I spent Saturday chatting and laughing with my new friend here. She grew up in India and has lived in Dubai, and is generally thrilled to have met someone who, unlike most of us crude Americans, has heard of Dubai and of edamame. We met at yoga, and she scooped me into her world with her funny - sensitive! - Texan Navy husband.

When I feel that there are unseen recesses to a person, my brain fixates on figuring her out. I roll a person around in my mind like others play with a worn coin in resting in a pocket, treading over all the off-hand comments, body language, and eye communication I've witnessed in search of what I sense is there without being able to pinpoint why. My new friend
reads people the same way I do, also getting fascinated with others and what they're thinking, but tempers it with an extra nine years' life experience.

After splitting a bottle of wine at the wine and cheese shop downtown, we tottered along the river and then headed up New London's other teensy main street back toward my apartment. We passed the yoga studio right as the owner was emerging, heading home after hosting some suspect-sounding singing bowls event.

Yoga Lady said the concert went well. We chatted for a moment, and then she said something endearing like, "Oops, I think I parked my car somewhere other than where I've been looking for it," which could have been absent-minded or could have been code for, "OK, bye!" - Yoga Lady is one of those people I can't quite make out.

She is short and curvy, but strong and flexible. She could be anywhere from 35 to 50. She is a wonderful teacher, because she is compassionate and giving, and because she stops to emphasize basic aspects of alignment that often get obscured in a class' flow. She walks lightly, with joy, her comfort with her body apparent. She's probably Irish but belts yogic chants like a champ. She has said that she's mostly lived in southeastern CT, but she lacks the sense of insular community and close-minded grittiness that it largely feels like life-long locals embrace.
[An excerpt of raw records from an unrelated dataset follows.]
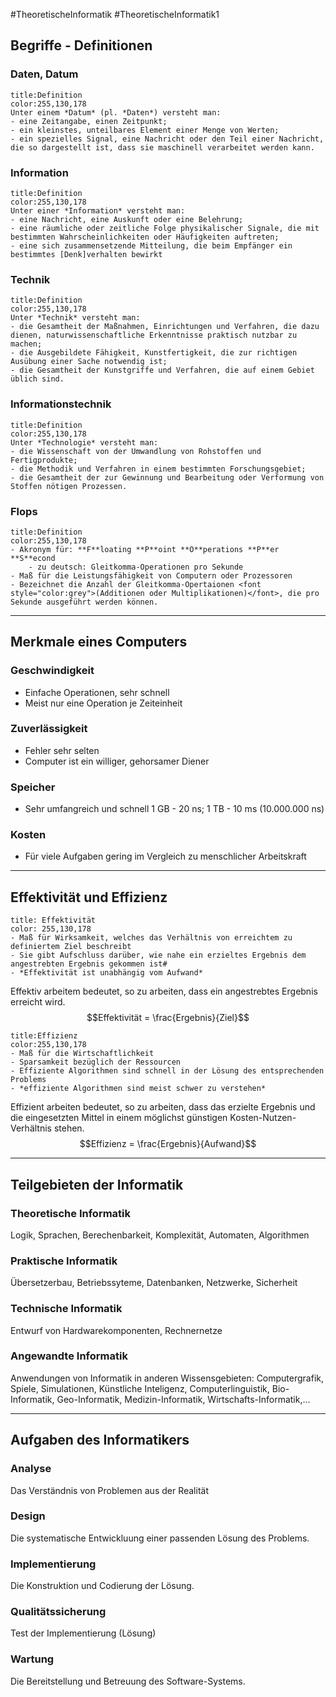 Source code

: #TheoretischeInformatik #TheoretischeInformatik1 

## Begriffe - Definitionen

### Daten, Datum
```ad-info
title:Definition
color:255,130,178
Unter einem *Datum* (pl. *Daten*) versteht man:
- eine Zeitangabe, einen Zeitpunkt;
- ein kleinstes, unteilbares Element einer Menge von Werten;
- ein spezielles Signal, eine Nachricht oder den Teil einer Nachricht, die so dargestellt ist, dass sie maschinell verarbeitet werden kann.
```

### Information
```ad-info
title:Definition
color:255,130,178
Unter einer *Information* versteht man:
- eine Nachricht, eine Auskunft oder eine Belehrung;
- eine räumliche oder zeitliche Folge physikalischer Signale, die mit bestimmten Wahrscheinlichkeiten oder Häufigkeiten auftreten;
- eine sich zusammensetzende Mitteilung, die beim Empfänger ein bestimmtes [Denk]verhalten bewirkt
```

### Technik
```ad-info
title:Definition
color:255,130,178
Unter *Technik* versteht man:
- die Gesamtheit der Maßnahmen, Einrichtungen und Verfahren, die dazu dienen, naturwissenschaftliche Erkenntnisse praktisch nutzbar zu machen;
- die Ausgebildete Fähigkeit, Kunstfertigkeit, die zur richtigen Ausübung einer Sache notwendig ist;
- die Gesamtheit der Kunstgriffe und Verfahren, die auf einem Gebiet üblich sind.
```


### Informationstechnik
```ad-info
title:Definition
color:255,130,178
Unter *Technologie* versteht man:
- die Wissenschaft von der Umwandlung von Rohstoffen und Fertigprodukte;
- die Methodik und Verfahren in einem bestimmten Forschungsgebiet;
- die Gesamtheit der zur Gewinnung und Bearbeitung oder Verformung von Stoffen nötigen Prozessen.
```

### Flops
```ad-info
title:Definition
color:255,130,178
- Akronym für: **F**loating **P**oint **O**perations **P**er **S**econd
	- zu deutsch: Gleitkomma-Operationen pro Sekunde
- Maß für die Leistungsfähigkeit von Computern oder Prozessoren
- Bezeichnet die Anzahl der Gleitkomma-Opertaionen <font style="color:grey">(Additionen oder Multiplikationen)</font>, die pro Sekunde ausgeführt werden können.
```

---

## Merkmale eines Computers

### Geschwindigkeit
- Einfache Operationen, sehr schnell
- Meist nur eine Operation je Zeiteinheit

### Zuverlässigkeit
- Fehler sehr selten
- Computer ist ein williger, gehorsamer Diener

### Speicher
- Sehr umfangreich und schnell
	1 GB - 20 ns; 1 TB - 10 ms (10.000.000 ns)

### Kosten
- Für viele Aufgaben gering im Vergleich zu menschlicher Arbeitskraft

---

## Effektivität und Effizienz

```ad-info
title: Effektivität
color: 255,130,178
- Maß für Wirksamkeit, welches das Verhältnis von erreichtem zu definiertem Ziel beschreibt
- Sie gibt Aufschluss darüber, wie nahe ein erzieltes Ergebnis dem angestrebten Ergebnis gekommen ist#
- *Effektivität ist unabhängig vom Aufwand*
```
Effektiv arbeitem bedeutet, so zu arbeiten, dass ein angestrebtes Ergebnis erreicht wird.$$Effektivität = \frac{Ergebnis}{Ziel}$$
```ad-info
title:Effizienz
color:255,130,178
- Maß für die Wirtschaftlichkeit
- Sparsamkeit bezüglich der Ressourcen
- Effiziente Algorithmen sind schnell in der Lösung des entsprechenden Problems
- *effiziente Algorithmen sind meist schwer zu verstehen*
```
Effizient arbeiten bedeutet, so zu arbeiten, dass das erzielte Ergebnis und die eingesetzten Mittel in einem möglichst günstigen Kosten-Nutzen-Verhältnis stehen. $$Effizienz = \frac{Ergebnis}{Aufwand}$$

---

## Teilgebieten der Informatik

### Theoretische Informatik
Logik, Sprachen, Berechenbarkeit, Komplexität, Automaten, Algorithmen

### Praktische Informatik
Übersetzerbau, Betriebssyteme, Datenbanken, Netzwerke, Sicherheit

### Technische Informatik
Entwurf von Hardwarekomponenten, Rechnernetze

### Angewandte Informatik
Anwendungen von Informatik in anderen Wissensgebieten:
	Computergrafik, Spiele, Simulationen, Künstliche Inteligenz, Computerlinguistik, Bio-Informatik, Geo-Informatik, Medizin-Informatik, Wirtschafts-Informatik,...

---

## Aufgaben des Informatikers

### Analyse
Das Verständnis von Problemen aus der Realität

### Design
Die systematische Entwickluung einer passenden Lösung des Problems.

### Implementierung
Die Konstruktion und Codierung der Lösung.

### Qualitätssicherung
Test der Implementierung (Lösung)

### Wartung
Die Bereitstellung und Betreuung des Software-Systems.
Beneath her compassion and yoga philosophies, she holds a deep reserve within her; it might be sadness or wariness. It might be a past life or a side one. As she gives, Yoga Lady holds herself close, and I want to know why.

My new friend feels this too, and sometimes we brainstorm. After our encounter, I asked her why, if Yoga Lady wishes to hide something, she makes it so frustratingly obvious that she's doing so. Most people, my friend replied, don't pick up on it at all. They have no idea. I've asked another yoga teacher and a colleague who practices - both observant, lovely people - what Yoga Lady's deal is. And indeed, neither of them understood what I was asking.